Multi-Objective Optimization

Often we do not only want to optimize just a single objective, but multiple instead. SMAC offers a multi-objective optimization interface to do exactly that. Right now, the algorithm used for this is a mean aggregation strategy or ParEGO [Know06]. In both cases, multiple objectives are aggregated into a single scalar objective, which is then optimized by SMAC. However, the run history still keeps the original objectives.

The basic recipe is as follows:

  • Specify the objectives in the scenario object as list. For example, Scenario(objectives=["obj1", "obj2"]).

  • Make sure that your target function returns a cost dictionary containing the objective names as keys and the objective values as values, e.g. {'obj1': 0.3, 'obj2': 200}. Alternatively, you can simply return a list, e.g., [0.3, 200].

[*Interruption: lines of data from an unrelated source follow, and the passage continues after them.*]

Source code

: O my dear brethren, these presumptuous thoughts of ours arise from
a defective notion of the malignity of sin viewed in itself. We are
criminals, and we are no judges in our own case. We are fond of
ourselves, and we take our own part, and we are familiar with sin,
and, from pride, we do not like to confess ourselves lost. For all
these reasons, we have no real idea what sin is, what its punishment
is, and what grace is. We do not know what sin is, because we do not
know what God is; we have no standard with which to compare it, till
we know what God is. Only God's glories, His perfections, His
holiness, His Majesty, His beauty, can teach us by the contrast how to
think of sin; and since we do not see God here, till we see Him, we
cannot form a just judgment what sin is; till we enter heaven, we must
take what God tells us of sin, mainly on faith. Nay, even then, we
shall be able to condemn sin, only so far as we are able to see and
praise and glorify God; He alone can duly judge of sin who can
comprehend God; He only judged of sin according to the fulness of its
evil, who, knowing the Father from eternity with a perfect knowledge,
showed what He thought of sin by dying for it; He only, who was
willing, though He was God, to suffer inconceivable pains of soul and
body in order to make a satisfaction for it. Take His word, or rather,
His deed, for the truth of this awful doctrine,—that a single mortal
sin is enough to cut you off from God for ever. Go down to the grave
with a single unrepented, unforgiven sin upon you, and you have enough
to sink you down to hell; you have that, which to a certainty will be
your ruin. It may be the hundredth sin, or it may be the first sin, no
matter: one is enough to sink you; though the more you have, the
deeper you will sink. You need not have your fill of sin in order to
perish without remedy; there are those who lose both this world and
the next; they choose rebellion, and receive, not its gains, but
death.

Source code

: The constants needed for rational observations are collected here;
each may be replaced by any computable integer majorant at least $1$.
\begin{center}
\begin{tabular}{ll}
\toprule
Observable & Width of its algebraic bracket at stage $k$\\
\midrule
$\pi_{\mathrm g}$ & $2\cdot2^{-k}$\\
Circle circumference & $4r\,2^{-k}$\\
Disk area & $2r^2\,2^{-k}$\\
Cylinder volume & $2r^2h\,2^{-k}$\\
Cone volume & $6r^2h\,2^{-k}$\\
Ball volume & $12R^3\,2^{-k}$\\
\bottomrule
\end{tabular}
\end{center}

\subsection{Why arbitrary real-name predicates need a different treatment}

  • Now you can optionally pass a custom multi-objective algorithm class to the SMAC facade (via multi_objective_algorithm). In all facades, a mean aggregation strategy is used as the multi-objective algorithm default.


The multi-objective algorithm influences which configurations are sampled next. More specifically, since only one surrogate model is trained, multiple objectives have to be scalarized into a single objective. This scalarized value is used to train the surrogate model, which is used by the acquisition function/maximizer to sample the next configurations.

You receive the incumbents (points on the Pareto front) after the optimization process directly. Alternatively, you can use the method get_incumbents in the intensifier.

smac = ...
incumbents = smac.optimize()

# Or you use the intensifier
incumbents = smac.intensifier.get_incumbents()

We show an example of how to use multi-objective with plots in our examples.